## WHAT TO DO
Skipping all pictures, set down the lines of the listing from the first through the one with "libraries and software.".

## DATASET EXTRACT
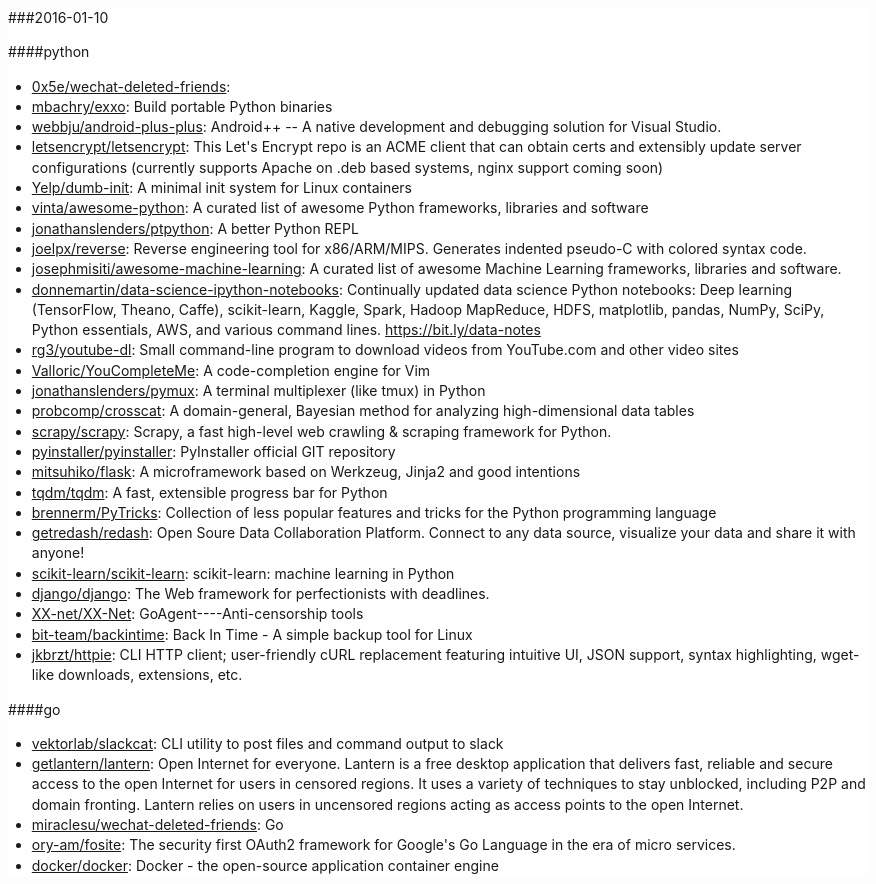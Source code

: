 ###2016-01-10

####python
* [0x5e/wechat-deleted-friends](https://github.com/0x5e/wechat-deleted-friends): 
* [mbachry/exxo](https://github.com/mbachry/exxo): Build portable Python binaries
* [webbju/android-plus-plus](https://github.com/webbju/android-plus-plus): Android++ -- A native development and debugging solution for Visual Studio.
* [letsencrypt/letsencrypt](https://github.com/letsencrypt/letsencrypt): This Let's Encrypt repo is an ACME client that can obtain certs and extensibly update server configurations (currently supports Apache on .deb based systems, nginx support coming soon)
* [Yelp/dumb-init](https://github.com/Yelp/dumb-init): A minimal init system for Linux containers
* [vinta/awesome-python](https://github.com/vinta/awesome-python): A curated list of awesome Python frameworks, libraries and software
* [jonathanslenders/ptpython](https://github.com/jonathanslenders/ptpython): A better Python REPL
* [joelpx/reverse](https://github.com/joelpx/reverse): Reverse engineering tool for x86/ARM/MIPS. Generates indented pseudo-C with colored syntax code.
* [josephmisiti/awesome-machine-learning](https://github.com/josephmisiti/awesome-machine-learning): A curated list of awesome Machine Learning frameworks, libraries and software.
* [donnemartin/data-science-ipython-notebooks](https://github.com/donnemartin/data-science-ipython-notebooks): Continually updated data science Python notebooks: Deep learning (TensorFlow, Theano, Caffe), scikit-learn, Kaggle, Spark, Hadoop MapReduce, HDFS, matplotlib, pandas, NumPy, SciPy, Python essentials, AWS, and various command lines. https://bit.ly/data-notes
* [rg3/youtube-dl](https://github.com/rg3/youtube-dl): Small command-line program to download videos from YouTube.com and other video sites
* [Valloric/YouCompleteMe](https://github.com/Valloric/YouCompleteMe): A code-completion engine for Vim
* [jonathanslenders/pymux](https://github.com/jonathanslenders/pymux): A terminal multiplexer (like tmux) in Python
* [probcomp/crosscat](https://github.com/probcomp/crosscat): A domain-general, Bayesian method for analyzing high-dimensional data tables
* [scrapy/scrapy](https://github.com/scrapy/scrapy): Scrapy, a fast high-level web crawling & scraping framework for Python.
* [pyinstaller/pyinstaller](https://github.com/pyinstaller/pyinstaller): PyInstaller official GIT repository
* [mitsuhiko/flask](https://github.com/mitsuhiko/flask): A microframework based on Werkzeug, Jinja2 and good intentions
* [tqdm/tqdm](https://github.com/tqdm/tqdm): A fast, extensible progress bar for Python
* [brennerm/PyTricks](https://github.com/brennerm/PyTricks): Collection of less popular features and tricks for the Python programming language
* [getredash/redash](https://github.com/getredash/redash): Open Soure Data Collaboration Platform. Connect to any data source, visualize your data and share it with anyone!
* [scikit-learn/scikit-learn](https://github.com/scikit-learn/scikit-learn): scikit-learn: machine learning in Python
* [django/django](https://github.com/django/django): The Web framework for perfectionists with deadlines.
* [XX-net/XX-Net](https://github.com/XX-net/XX-Net): GoAgent----Anti-censorship tools
* [bit-team/backintime](https://github.com/bit-team/backintime): Back In Time - A simple backup tool for Linux
* [jkbrzt/httpie](https://github.com/jkbrzt/httpie): CLI HTTP client; user-friendly cURL replacement featuring intuitive UI, JSON support, syntax highlighting, wget-like downloads, extensions, etc.

####go
* [vektorlab/slackcat](https://github.com/vektorlab/slackcat): CLI utility to post files and command output to slack
* [getlantern/lantern](https://github.com/getlantern/lantern): Open Internet for everyone. Lantern is a free desktop application that delivers fast, reliable and secure access to the open Internet for users in censored regions. It uses a variety of techniques to stay unblocked, including P2P and domain fronting. Lantern relies on users in uncensored regions acting as access points to the open Internet.
* [miraclesu/wechat-deleted-friends](https://github.com/miraclesu/wechat-deleted-friends):  Go 
* [ory-am/fosite](https://github.com/ory-am/fosite): The security first OAuth2 framework for Google's Go Language in the era of micro services.
* [docker/docker](https://github.com/docker/docker): Docker - the open-source application container engine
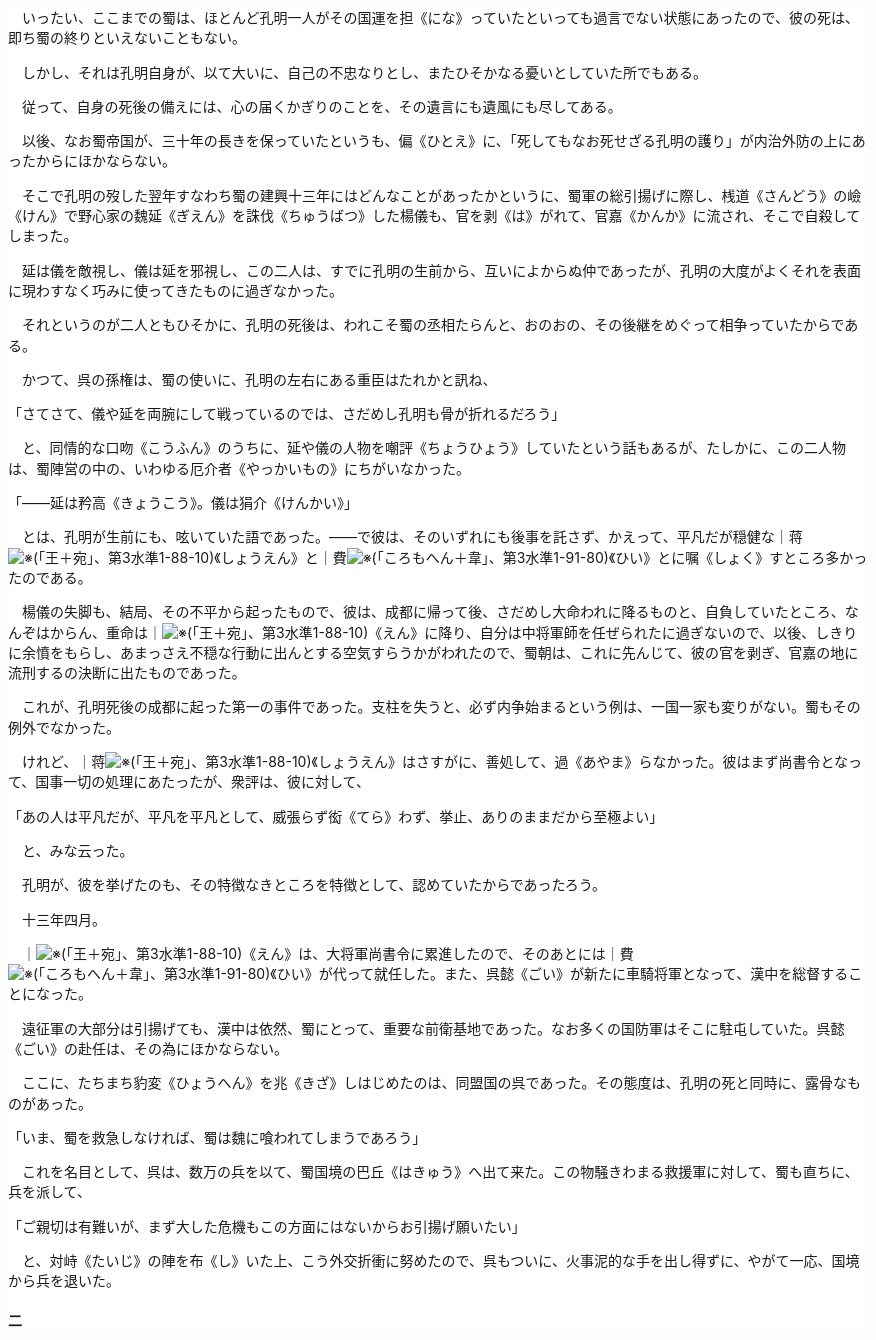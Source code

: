 　いったい、ここまでの蜀は、ほとんど孔明一人がその国運を担《にな》っていたといっても過言でない状態にあったので、彼の死は、即ち蜀の終りといえないこともない。

　しかし、それは孔明自身が、以て大いに、自己の不忠なりとし、またひそかなる憂いとしていた所でもある。

　従って、自身の死後の備えには、心の届くかぎりのことを、その遺言にも遺風にも尽してある。

　以後、なお蜀帝国が、三十年の長きを保っていたというも、偏《ひとえ》に、「死してもなお死せざる孔明の護り」が内治外防の上にあったからにほかならない。

　そこで孔明の歿した翌年すなわち蜀の建興十三年にはどんなことがあったかというに、蜀軍の総引揚げに際し、桟道《さんどう》の嶮《けん》で野心家の魏延《ぎえん》を誅伐《ちゅうばつ》した楊儀も、官を剥《は》がれて、官嘉《かんか》に流され、そこで自殺してしまった。

　延は儀を敵視し、儀は延を邪視し、この二人は、すでに孔明の生前から、互いによからぬ仲であったが、孔明の大度がよくそれを表面に現わすなく巧みに使ってきたものに過ぎなかった。

　それというのが二人ともひそかに、孔明の死後は、われこそ蜀の丞相たらんと、おのおの、その後継をめぐって相争っていたからである。

　かつて、呉の孫権は、蜀の使いに、孔明の左右にある重臣はたれかと訊ね、

「さてさて、儀や延を両腕にして戦っているのでは、さだめし孔明も骨が折れるだろう」

　と、同情的な口吻《こうふん》のうちに、延や儀の人物を嘲評《ちょうひょう》していたという話もあるが、たしかに、この二人物は、蜀陣営の中の、いわゆる厄介者《やっかいもの》にちがいなかった。

「――延は矜高《きょうこう》。儀は狷介《けんかい》」

　とは、孔明が生前にも、呟いていた語であった。――で彼は、そのいずれにも後事を託さず、かえって、平凡だが穏健な｜蒋![※(「王＋宛」、第3水準1-88-10)](https://www.aozora.gr.jp/cards/001562/files/../../../gaiji/1-88/1-88-10.png)《しょうえん》と｜費![※(「ころもへん＋韋」、第3水準1-91-80)](https://www.aozora.gr.jp/cards/001562/files/../../../gaiji/1-91/1-91-80.png)《ひい》とに嘱《しょく》すところ多かったのである。

　楊儀の失脚も、結局、その不平から起ったもので、彼は、成都に帰って後、さだめし大命われに降るものと、自負していたところ、なんぞはからん、重命は｜![※(「王＋宛」、第3水準1-88-10)](https://www.aozora.gr.jp/cards/001562/files/../../../gaiji/1-88/1-88-10.png)《えん》に降り、自分は中将軍師を任ぜられたに過ぎないので、以後、しきりに余憤をもらし、あまっさえ不穏な行動に出んとする空気すらうかがわれたので、蜀朝は、これに先んじて、彼の官を剥ぎ、官嘉の地に流刑するの決断に出たものであった。

　これが、孔明死後の成都に起った第一の事件であった。支柱を失うと、必ず内争始まるという例は、一国一家も変りがない。蜀もその例外でなかった。

　けれど、｜蒋![※(「王＋宛」、第3水準1-88-10)](https://www.aozora.gr.jp/cards/001562/files/../../../gaiji/1-88/1-88-10.png)《しょうえん》はさすがに、善処して、過《あやま》らなかった。彼はまず尚書令となって、国事一切の処理にあたったが、衆評は、彼に対して、

「あの人は平凡だが、平凡を平凡として、威張らず衒《てら》わず、挙止、ありのままだから至極よい」

　と、みな云った。

　孔明が、彼を挙げたのも、その特徴なきところを特徴として、認めていたからであったろう。

　十三年四月。

　｜![※(「王＋宛」、第3水準1-88-10)](https://www.aozora.gr.jp/cards/001562/files/../../../gaiji/1-88/1-88-10.png)《えん》は、大将軍尚書令に累進したので、そのあとには｜費![※(「ころもへん＋韋」、第3水準1-91-80)](https://www.aozora.gr.jp/cards/001562/files/../../../gaiji/1-91/1-91-80.png)《ひい》が代って就任した。また、呉懿《ごい》が新たに車騎将軍となって、漢中を総督することになった。

　遠征軍の大部分は引揚げても、漢中は依然、蜀にとって、重要な前衛基地であった。なお多くの国防軍はそこに駐屯していた。呉懿《ごい》の赴任は、その為にほかならない。

　ここに、たちまち豹変《ひょうへん》を兆《きざ》しはじめたのは、同盟国の呉であった。その態度は、孔明の死と同時に、露骨なものがあった。

「いま、蜀を救急しなければ、蜀は魏に喰われてしまうであろう」

　これを名目として、呉は、数万の兵を以て、蜀国境の巴丘《はきゅう》へ出て来た。この物騒きわまる救援軍に対して、蜀も直ちに、兵を派して、

「ご親切は有難いが、まず大した危機もこの方面にはないからお引揚げ願いたい」

　と、対峙《たいじ》の陣を布《し》いた上、こう外交折衝に努めたので、呉もついに、火事泥的な手を出し得ずに、やがて一応、国境から兵を退いた。



#### 二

## SOLUTION
Source code

: ###2016-01-10

####python
* [0x5e/wechat-deleted-friends](https://github.com/0x5e/wechat-deleted-friends): 
* [mbachry/exxo](https://github.com/mbachry/exxo): Build portable Python binaries
* [webbju/android-plus-plus](https://github.com/webbju/android-plus-plus): Android++ -- A native development and debugging solution for Visual Studio.
* [letsencrypt/letsencrypt](https://github.com/letsencrypt/letsencrypt): This Let's Encrypt repo is an ACME client that can obtain certs and extensibly update server configurations (currently supports Apache on .deb based systems, nginx support coming soon)
* [Yelp/dumb-init](https://github.com/Yelp/dumb-init): A minimal init system for Linux containers
* [vinta/awesome-python](https://github.com/vinta/awesome-python): A curated list of awesome Python frameworks, libraries and software
* [jonathanslenders/ptpython](https://github.com/jonathanslenders/ptpython): A better Python REPL
* [joelpx/reverse](https://github.com/joelpx/reverse): Reverse engineering tool for x86/ARM/MIPS. Generates indented pseudo-C with colored syntax code.
* [josephmisiti/awesome-machine-learning](https://github.com/josephmisiti/awesome-machine-learning): A curated list of awesome Machine Learning frameworks, libraries and software.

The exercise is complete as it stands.